For the VBL(x) subgroup, the ΔKAR and the ΔKAP were not significantly different in the 'VBL(x)≤0.5' subgroup (p=0.071). This suggests that the surgical treatment group did not have a significantly superior sagittal profile compared to the predicted outcome of conservative treatment. As the progression of kyphosis was the main concern for the surgical treatment of Tbc spondylitis, conservative treatment might be indicated initially in patients identified with a VBL(x)≤0.5. The other VBL(x) subgroups showed that the ΔKAR was significantly smaller than the ΔKAP, justifying surgical treatment for improved outcome on the sagittal profile. The surgical treatment used in all cases was an anterior-posterior combined surgery (anterior decompression, interbody fusion, and posterior instrumented fusion with bone graft) (Fig. 5). The KA was corrected substantially by the combined anterior column support and posterior instrumentation and the correction was maintained.
The limitations of this study include the following. The control group consisted of theoretical, calculated, results. The accuracy of the 'equation' requires further statistical validation to be considered a reliable control group. However, in a limited cohort with a small number of patients, different patients with the same KA and VBL(x) might include a range of factors, such as co-morbidities that reduce the homogeneity of the group, which bias the comparison. This study compared the surgical and predicted results on the same patient. The VBL(x) was calculated by taking the mean of the two methods but this value requires further validation. In addition to the sagittal profile discussed in this study, the presence of neurological complications would be an additional independent factor indicating a need for surgical treatment. Subsidence at the anterior strut graft would be likely to occur due to endplate injury either by the disease process or by the surgical procedure, even though the disc space is destroyed less aggressively compared to the pathogenesis of pyogenic spondylitis18. This endplate -associated subsidence might explain some of the variance of the subsidence observed in our data. However, the statistical analysis still leads to certain conclusions based on a comparison of the two groups. In subgroup analysis, conservative treatment appears to be warranted with an initial VBL(x) of ≤0.5. Nevertheless, the KA subgrouping did not suggest guidelines for conservative treatment. Further study with a larger cohort would enable statistical analysis to improve the categorization of patients, as well as a comparison of surgically and medically treated groups.
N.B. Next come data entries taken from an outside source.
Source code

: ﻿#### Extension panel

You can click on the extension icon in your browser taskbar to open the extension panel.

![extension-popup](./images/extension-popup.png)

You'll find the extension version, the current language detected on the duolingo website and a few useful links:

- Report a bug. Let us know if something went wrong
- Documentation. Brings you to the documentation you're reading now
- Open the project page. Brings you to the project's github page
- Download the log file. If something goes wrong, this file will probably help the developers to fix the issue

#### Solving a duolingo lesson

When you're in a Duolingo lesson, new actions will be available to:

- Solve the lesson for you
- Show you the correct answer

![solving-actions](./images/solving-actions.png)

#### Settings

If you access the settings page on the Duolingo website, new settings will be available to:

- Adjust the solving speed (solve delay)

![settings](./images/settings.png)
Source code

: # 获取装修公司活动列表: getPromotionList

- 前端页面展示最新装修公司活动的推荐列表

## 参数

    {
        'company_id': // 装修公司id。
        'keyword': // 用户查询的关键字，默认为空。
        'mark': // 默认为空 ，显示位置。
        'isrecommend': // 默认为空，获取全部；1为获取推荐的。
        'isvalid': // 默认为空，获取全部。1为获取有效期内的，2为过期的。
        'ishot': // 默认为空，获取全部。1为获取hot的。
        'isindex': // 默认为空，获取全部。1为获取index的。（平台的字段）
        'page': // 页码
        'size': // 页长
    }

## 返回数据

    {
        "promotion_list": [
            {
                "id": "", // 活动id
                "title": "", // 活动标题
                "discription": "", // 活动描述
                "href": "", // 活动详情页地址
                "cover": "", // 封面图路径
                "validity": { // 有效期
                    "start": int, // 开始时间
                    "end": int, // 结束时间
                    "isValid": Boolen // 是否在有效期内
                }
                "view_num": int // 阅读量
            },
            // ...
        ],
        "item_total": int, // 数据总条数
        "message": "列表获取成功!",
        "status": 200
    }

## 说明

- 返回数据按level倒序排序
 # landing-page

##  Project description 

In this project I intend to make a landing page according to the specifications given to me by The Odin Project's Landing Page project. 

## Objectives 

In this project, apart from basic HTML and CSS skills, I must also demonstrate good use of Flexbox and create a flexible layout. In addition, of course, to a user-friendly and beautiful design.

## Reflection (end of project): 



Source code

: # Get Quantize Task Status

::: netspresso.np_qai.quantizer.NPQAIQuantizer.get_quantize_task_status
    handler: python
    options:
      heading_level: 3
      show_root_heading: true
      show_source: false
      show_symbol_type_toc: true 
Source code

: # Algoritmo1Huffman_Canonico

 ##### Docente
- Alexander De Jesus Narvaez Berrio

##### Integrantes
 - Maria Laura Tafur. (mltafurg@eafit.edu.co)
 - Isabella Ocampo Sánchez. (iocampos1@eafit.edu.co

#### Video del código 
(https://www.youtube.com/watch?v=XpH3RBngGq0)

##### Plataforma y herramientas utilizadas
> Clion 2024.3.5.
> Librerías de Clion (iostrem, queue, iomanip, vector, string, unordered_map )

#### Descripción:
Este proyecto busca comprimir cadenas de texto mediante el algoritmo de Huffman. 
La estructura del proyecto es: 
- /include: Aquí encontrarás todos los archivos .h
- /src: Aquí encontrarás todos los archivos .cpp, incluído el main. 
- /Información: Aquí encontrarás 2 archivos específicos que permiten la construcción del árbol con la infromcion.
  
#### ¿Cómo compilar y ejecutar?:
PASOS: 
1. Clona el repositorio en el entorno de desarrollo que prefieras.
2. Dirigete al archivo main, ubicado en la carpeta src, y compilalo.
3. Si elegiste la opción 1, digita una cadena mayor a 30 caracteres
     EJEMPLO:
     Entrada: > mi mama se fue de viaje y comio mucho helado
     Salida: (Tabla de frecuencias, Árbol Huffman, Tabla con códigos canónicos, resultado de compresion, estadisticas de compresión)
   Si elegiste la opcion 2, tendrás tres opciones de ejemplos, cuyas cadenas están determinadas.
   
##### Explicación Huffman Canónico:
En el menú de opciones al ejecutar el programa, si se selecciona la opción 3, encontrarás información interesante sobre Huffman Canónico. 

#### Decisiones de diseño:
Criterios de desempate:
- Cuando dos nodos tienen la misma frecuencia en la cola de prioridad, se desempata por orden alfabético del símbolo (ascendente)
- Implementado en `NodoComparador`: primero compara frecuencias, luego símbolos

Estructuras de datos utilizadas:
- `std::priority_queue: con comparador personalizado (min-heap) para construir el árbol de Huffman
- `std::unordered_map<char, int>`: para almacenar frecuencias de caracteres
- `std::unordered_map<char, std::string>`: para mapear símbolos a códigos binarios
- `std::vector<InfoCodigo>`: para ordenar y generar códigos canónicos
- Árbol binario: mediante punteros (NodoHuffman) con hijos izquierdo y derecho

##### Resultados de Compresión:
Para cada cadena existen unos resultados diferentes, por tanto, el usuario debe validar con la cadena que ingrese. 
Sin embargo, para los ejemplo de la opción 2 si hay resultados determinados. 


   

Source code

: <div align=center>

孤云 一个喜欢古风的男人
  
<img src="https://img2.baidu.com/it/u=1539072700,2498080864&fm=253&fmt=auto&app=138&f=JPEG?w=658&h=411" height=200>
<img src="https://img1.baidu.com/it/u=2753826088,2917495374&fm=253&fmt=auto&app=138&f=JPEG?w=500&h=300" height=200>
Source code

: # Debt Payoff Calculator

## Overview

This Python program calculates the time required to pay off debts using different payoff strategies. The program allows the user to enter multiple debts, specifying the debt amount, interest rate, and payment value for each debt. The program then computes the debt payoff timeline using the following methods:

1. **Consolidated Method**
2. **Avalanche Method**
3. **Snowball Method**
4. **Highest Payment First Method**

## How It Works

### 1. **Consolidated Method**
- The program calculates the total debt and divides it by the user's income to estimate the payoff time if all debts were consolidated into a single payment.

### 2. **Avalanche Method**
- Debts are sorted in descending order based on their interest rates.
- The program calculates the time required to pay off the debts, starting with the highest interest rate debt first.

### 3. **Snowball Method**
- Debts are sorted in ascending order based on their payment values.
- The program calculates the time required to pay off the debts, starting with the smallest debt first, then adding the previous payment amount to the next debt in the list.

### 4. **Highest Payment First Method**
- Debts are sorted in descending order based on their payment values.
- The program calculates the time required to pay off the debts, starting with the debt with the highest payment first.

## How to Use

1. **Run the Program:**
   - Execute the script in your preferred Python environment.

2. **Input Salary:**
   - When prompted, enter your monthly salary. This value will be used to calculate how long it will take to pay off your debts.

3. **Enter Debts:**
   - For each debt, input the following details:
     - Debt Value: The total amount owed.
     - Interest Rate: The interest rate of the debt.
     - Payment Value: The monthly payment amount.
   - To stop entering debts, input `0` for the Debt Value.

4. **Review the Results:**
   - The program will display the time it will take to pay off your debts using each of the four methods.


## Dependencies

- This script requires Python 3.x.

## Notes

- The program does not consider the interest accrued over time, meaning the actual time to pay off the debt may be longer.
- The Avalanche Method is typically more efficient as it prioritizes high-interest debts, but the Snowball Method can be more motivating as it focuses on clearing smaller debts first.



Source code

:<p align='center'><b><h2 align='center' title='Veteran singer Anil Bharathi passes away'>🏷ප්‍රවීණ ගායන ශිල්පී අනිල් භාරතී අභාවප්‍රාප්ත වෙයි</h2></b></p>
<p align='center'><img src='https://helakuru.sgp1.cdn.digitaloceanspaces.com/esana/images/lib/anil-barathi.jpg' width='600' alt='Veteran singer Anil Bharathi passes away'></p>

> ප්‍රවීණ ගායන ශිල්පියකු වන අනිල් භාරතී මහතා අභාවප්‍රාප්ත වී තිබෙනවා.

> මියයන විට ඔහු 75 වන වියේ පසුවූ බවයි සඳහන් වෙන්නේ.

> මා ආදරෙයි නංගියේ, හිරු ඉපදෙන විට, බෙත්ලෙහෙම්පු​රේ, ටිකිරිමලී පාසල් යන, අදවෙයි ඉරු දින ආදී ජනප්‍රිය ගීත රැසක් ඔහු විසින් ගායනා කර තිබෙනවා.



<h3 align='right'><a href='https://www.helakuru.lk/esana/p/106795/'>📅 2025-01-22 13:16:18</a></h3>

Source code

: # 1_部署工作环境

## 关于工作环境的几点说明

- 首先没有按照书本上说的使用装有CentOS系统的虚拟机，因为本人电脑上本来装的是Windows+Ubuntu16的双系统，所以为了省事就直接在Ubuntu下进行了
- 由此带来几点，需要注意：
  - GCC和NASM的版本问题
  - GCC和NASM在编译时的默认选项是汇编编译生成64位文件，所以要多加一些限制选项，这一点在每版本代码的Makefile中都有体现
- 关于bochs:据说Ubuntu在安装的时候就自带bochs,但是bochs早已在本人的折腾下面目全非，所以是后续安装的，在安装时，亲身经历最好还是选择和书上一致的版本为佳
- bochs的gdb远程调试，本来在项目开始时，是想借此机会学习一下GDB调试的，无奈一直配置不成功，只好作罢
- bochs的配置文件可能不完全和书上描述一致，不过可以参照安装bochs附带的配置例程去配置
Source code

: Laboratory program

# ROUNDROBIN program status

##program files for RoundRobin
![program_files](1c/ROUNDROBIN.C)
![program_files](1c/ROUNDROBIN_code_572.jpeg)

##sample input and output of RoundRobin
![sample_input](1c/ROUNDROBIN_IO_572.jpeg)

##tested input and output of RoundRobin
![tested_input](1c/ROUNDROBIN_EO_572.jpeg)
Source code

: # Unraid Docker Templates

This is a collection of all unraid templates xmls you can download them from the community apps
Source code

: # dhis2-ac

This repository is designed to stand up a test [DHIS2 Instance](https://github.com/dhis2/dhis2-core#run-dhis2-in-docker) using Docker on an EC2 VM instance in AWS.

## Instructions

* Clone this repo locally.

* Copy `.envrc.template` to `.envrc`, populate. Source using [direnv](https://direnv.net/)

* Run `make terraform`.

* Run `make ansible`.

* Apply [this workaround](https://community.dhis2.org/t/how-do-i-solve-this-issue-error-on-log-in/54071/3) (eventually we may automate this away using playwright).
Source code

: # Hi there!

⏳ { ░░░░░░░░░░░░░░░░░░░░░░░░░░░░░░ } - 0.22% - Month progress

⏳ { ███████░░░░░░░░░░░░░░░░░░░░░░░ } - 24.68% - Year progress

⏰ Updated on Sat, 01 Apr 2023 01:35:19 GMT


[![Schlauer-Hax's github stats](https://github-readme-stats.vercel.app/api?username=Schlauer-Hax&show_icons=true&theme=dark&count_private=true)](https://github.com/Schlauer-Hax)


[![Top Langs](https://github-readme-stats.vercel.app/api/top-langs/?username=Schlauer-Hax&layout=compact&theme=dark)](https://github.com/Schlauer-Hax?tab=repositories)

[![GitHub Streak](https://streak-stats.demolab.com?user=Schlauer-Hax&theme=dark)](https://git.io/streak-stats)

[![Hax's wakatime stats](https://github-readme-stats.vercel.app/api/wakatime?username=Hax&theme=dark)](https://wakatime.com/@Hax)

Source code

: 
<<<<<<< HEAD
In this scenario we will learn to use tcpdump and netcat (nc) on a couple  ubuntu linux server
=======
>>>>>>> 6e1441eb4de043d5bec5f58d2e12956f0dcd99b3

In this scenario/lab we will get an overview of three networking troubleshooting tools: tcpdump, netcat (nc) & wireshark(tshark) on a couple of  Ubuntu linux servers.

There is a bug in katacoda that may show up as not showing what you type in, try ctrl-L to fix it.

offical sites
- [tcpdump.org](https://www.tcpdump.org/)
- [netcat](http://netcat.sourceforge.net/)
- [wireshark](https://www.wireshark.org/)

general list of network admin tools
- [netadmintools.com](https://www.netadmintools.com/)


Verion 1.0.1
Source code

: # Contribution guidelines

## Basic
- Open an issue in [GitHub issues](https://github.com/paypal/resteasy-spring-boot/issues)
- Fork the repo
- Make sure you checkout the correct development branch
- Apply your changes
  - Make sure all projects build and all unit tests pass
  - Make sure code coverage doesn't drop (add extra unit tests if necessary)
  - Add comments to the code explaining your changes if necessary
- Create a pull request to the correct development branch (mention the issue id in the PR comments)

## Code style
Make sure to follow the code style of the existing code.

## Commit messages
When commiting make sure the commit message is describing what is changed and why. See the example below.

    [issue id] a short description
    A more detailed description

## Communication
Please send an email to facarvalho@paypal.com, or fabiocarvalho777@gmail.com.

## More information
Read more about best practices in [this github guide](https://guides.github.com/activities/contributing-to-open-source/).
For patients with thoracic and thoracolumbar Tbc spondylitis, surgical treatment was more effective for kyphosis correction than the predicted outcome of conservative treatment. An initial VBL(x) of ≤0.5 on the sagittal profile after surgical treatment was not significantly superior to the outcome predicted by conservative treatment. The KA is not a parameter that can be used to determine whether to perform surgical treatment. These results suggest that a VBL(x) of ≤0.5 is an indication for conservative antituberculous chemotherapy.